*** Opening DATA SUPPLIED ***

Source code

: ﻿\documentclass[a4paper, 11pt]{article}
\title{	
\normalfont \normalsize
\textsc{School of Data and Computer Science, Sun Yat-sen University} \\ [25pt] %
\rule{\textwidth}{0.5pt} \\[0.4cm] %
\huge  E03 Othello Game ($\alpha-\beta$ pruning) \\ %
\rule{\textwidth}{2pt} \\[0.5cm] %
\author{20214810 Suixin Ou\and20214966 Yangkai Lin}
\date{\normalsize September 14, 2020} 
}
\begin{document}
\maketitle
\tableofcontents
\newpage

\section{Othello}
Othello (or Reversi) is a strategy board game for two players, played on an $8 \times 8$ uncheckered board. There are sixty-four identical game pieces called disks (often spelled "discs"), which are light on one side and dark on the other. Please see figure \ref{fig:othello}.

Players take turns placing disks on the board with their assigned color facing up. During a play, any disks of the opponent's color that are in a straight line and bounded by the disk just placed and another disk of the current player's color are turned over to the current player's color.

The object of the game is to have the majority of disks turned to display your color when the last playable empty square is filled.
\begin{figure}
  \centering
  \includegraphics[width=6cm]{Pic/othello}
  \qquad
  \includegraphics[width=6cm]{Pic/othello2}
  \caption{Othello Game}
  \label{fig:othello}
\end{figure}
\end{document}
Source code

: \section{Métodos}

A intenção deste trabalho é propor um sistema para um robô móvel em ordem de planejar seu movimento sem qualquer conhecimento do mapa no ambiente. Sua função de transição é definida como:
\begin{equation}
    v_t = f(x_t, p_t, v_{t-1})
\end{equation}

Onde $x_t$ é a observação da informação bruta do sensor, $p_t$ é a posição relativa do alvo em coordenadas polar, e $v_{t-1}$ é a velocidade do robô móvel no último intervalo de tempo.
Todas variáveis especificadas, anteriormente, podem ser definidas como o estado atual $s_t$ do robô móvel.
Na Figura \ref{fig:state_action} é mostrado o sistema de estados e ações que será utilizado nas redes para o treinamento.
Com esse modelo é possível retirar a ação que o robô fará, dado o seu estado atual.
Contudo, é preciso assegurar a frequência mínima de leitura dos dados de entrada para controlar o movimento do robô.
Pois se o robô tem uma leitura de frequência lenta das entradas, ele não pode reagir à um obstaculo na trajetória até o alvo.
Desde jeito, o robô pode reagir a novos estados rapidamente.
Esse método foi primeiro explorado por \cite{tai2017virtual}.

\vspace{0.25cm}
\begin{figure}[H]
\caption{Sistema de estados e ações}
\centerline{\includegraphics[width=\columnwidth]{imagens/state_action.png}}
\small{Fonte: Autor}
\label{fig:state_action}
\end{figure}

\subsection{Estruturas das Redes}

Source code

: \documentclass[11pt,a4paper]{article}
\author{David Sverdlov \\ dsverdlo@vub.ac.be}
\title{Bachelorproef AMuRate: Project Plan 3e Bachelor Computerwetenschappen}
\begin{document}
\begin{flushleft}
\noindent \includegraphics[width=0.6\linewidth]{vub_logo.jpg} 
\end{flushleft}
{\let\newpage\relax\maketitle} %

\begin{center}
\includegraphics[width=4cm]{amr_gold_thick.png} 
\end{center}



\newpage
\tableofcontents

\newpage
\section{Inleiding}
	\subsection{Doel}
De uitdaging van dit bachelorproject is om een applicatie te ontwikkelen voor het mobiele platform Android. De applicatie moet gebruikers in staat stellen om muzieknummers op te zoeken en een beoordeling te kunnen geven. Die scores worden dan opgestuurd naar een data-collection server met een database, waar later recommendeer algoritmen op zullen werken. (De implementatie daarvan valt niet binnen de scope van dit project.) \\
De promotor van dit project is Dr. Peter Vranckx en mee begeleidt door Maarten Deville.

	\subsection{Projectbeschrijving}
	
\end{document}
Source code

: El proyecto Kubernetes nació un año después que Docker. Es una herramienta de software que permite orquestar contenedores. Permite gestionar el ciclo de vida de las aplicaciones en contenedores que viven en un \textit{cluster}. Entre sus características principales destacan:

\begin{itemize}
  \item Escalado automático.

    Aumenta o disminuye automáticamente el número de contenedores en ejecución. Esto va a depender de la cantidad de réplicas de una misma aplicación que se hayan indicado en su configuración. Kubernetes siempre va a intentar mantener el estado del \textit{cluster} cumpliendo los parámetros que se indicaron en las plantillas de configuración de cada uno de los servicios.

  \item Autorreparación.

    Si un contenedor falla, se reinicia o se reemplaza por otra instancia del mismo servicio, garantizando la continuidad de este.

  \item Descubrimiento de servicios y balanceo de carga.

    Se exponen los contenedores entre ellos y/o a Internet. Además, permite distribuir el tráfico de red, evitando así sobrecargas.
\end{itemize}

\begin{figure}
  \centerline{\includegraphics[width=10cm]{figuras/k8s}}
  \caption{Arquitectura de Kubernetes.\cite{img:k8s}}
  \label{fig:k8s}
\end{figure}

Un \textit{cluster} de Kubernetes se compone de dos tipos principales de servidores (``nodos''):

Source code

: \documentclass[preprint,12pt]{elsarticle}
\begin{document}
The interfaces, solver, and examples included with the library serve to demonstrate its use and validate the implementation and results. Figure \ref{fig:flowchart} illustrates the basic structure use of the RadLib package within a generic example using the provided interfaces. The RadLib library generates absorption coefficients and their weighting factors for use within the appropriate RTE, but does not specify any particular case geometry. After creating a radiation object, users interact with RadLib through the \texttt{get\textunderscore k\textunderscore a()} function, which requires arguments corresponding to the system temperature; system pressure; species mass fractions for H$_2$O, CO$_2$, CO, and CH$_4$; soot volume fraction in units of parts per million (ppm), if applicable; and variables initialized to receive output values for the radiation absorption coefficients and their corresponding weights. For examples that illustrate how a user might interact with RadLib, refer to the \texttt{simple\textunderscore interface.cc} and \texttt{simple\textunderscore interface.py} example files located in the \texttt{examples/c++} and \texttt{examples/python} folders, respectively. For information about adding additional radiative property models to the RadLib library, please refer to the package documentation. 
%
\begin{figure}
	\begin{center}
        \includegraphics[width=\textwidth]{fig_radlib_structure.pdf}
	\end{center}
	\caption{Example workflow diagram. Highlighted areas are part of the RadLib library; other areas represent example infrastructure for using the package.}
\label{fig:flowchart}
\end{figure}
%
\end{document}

*** Closing DATA SUPPLIED ***

With "author" as the string to find, copy every line of the records that holds it.

\author{20214810 Suixin Ou\and20214966 Yangkai Lin}
\author{David Sverdlov \\ dsverdlo@vub.ac.be}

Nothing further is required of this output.